Ce qui est souvent la norme dans le monde des services secrets qui attire des personnes dangereusement immatures et autres casses-cou qui ne grandissent jamais.
Cette opération « Satanic », alias « Oxygène » était aussi une extension de la volonté politique de continuer d'effectuer des essais nucléaires dans le Pacifique malgré l'hostilité de la Nouvelle-Zélande, de l'Australie et des « méchants écologistes » de Greenpeace qui mettaient « en danger la souveraineté, l'indépendance et la grandeur de la France ».

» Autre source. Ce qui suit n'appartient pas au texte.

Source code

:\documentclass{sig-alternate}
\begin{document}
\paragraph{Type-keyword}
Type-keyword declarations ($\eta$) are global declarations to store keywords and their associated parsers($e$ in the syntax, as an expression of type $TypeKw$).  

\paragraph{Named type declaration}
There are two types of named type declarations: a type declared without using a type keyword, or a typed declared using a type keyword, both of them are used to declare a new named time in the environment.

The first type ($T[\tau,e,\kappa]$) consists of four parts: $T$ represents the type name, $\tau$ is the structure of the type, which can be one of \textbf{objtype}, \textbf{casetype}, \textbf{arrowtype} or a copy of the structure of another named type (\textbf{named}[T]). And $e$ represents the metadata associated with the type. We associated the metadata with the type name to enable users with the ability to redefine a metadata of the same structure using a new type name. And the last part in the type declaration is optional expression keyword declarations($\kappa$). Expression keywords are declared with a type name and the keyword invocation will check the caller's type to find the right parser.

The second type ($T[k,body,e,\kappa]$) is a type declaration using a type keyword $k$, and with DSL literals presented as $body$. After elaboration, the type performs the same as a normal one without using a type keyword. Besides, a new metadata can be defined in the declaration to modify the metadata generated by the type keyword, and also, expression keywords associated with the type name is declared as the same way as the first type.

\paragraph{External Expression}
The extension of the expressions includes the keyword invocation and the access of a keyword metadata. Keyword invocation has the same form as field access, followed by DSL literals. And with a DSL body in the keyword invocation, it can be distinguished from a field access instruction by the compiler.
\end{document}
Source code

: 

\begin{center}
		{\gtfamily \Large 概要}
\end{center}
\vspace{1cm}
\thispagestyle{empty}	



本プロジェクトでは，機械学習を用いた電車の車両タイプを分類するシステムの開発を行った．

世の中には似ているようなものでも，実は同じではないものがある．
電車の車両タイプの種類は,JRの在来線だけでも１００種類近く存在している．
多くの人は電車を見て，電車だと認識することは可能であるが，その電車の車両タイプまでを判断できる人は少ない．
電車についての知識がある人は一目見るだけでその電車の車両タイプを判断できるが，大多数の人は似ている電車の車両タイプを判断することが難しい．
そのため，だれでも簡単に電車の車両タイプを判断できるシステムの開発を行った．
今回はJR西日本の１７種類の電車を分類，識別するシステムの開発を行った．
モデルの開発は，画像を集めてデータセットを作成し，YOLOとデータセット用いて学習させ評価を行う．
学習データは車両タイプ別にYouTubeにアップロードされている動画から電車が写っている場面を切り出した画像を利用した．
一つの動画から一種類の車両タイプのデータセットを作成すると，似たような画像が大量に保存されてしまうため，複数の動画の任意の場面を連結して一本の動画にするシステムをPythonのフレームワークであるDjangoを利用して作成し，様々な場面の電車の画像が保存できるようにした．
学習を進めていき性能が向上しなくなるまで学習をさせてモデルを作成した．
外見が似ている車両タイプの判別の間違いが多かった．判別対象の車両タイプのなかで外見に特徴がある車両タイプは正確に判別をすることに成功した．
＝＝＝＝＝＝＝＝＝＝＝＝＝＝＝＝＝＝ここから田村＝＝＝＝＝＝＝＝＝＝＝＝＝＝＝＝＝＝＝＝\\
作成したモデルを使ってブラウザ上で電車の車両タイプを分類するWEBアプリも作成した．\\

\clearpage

Selon diverses sources, l'idée aurait germé fin 1984 ou début 1985 au quartier général du Centre d'expérimentation du Pacifique (CEP) à Pirae, Tahiti, où le COMSUP, le vice amiral Hugues, s'inquiétait auprès du DIRCEN (Directeur du centre des essais nucléaires), l'amiral Fages, de la nouvelle campagne contre les essais nucléaires à Mururoa annoncée par Greenpeace.
Certainement voulait-on éviter un nouveau remue-ménage médiatique comme celui qui eut lieu lors de la « campagne de tirs » de 1973.
Avisé, Charles « Aire-nue » interrogea l'amiral Lacoste sur les possibilités d'une opération de sabotage du « Rainbow-Warrior ».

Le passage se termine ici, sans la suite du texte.